While our experiment identified several important ways living roots and
soil microbes control litter decomposition and SOM formation, some
mechanisms may not have been fully captured. Our experiment was designed
to separate the effects of roots vs. mycorrhizal fungi on litter C and N
transformations, but our data only identifies a root effect despite the
presence of mycorrhizal fungal symbionts (SI Fig. 8 ). However,
the lack of differences between fungal ingrowth and total exclusion
cores could be linked to the greater dependence of AM plants on root
than hyphal foraging for nutrient uptake (Chen et al., 2016). Future
efforts should quantify mycorrhizal fungal ingrowth to better
investigate the contribution of symbiotic fungi to root-driven SOM
transformations. In addition, our observations of no significant
interaction between fertilization and ingrowth treatments (SI Table 1)
do not support our first fertilization hypothesis that roots would have
the greatest effect in unfertilized soils. However, this pattern may
have been driven by the stand age of miscanthus. These plots were in the
third year of growth whereas older, more nutrient limited stands exhibit
greater differences in root C allocation and N acquisition (Kantola et
al., 2022).

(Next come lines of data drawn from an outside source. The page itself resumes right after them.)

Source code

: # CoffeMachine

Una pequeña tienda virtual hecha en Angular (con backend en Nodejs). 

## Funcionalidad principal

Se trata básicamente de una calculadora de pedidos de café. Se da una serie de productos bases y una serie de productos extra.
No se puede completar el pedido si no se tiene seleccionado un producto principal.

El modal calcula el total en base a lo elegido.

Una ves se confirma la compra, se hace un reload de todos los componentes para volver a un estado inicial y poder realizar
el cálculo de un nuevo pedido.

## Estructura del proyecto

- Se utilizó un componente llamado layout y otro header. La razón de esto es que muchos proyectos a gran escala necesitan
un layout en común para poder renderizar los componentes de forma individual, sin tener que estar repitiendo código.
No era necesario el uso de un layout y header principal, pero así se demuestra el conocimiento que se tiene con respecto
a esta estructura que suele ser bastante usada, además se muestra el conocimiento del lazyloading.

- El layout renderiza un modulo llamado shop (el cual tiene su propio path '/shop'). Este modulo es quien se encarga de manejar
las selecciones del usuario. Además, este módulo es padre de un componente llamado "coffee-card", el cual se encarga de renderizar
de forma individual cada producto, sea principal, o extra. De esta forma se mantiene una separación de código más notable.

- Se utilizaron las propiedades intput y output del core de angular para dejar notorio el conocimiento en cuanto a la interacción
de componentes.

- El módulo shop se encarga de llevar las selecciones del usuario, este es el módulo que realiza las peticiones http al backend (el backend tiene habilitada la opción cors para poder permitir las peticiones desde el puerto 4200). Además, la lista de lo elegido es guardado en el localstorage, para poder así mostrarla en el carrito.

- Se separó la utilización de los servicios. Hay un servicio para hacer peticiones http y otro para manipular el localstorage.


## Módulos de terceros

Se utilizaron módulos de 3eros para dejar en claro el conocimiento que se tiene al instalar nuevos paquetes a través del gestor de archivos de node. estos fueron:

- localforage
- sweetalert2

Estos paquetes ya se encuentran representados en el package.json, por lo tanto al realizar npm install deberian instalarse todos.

As such, future efforts to investigate how nutrient
availability alters living root impacts on SOM formation should leverage
ecosystems with longer-term fertilization history. Despite these
limitations, our data has identified several important mechanisms of SOM
stabilization in situ and provides the foundation for future
efforts to study how living roots and fungi alter SOM dynamics with more
sophisticated measurements, under different environmental conditions, or
across different ecosystems and plant-microbe interactions.

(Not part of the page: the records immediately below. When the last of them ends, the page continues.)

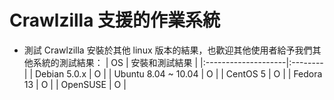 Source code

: # Crawlzilla 支援的作業系統 #
  * 測試 Crawlzilla 安裝於其他 linux 版本的結果，也歡迎其他使用者給予我們其他系統的測試結果：
| OS                  | 安裝和測試結果 |
|:--------------------|:--------|
| Debian 5.0.x        | O       |
| Ubuntu 8.04 ~ 10.04 | O       |
| CentOS 5            | O       |
| Fedora 13           | O       |
| OpenSUSE            | O       |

This work has expanded our mechanistic understanding of how living roots
shape ecosystem processes in agricultural systems. Our finding that
miscanthus roots can simultaneously prime N release from litter without
an additional C release and build stable soil C has important
implications for the sustainability of bioenergy production as well as
the viability of restorative agricultural to offset carbon emissions.

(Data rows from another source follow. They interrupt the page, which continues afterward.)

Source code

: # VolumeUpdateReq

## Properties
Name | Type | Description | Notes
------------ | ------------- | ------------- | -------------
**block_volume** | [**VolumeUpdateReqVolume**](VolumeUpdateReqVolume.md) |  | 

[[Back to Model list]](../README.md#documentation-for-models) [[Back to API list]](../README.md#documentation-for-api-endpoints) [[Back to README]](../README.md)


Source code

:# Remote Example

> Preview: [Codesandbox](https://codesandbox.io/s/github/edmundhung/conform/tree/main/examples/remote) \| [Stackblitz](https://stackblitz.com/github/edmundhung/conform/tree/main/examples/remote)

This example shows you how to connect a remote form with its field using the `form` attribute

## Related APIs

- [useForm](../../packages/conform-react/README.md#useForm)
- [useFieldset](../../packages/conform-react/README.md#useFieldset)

Our findings also have important implications for our understanding of
the formation and stability of mineral bound carbon and nitrogen. The
lack of a positive correlation between microbial and root biomass with
MAOM formation, the rapid transfer of litter into MAOM, and the loss of
native MAOM suggest that the mechanisms that control MAOM formation and
loss are more dynamic than current theories assert (Heckman et al.,
2022; Kleber et al., 2021; Sokol et al., 2022). Overall, our work
suggests that living roots can mine N while stabilizing soil C. This
knowledge can help improve the predictive understanding of SOM cycling
that is critical to meeting the goals of restorative agriculture.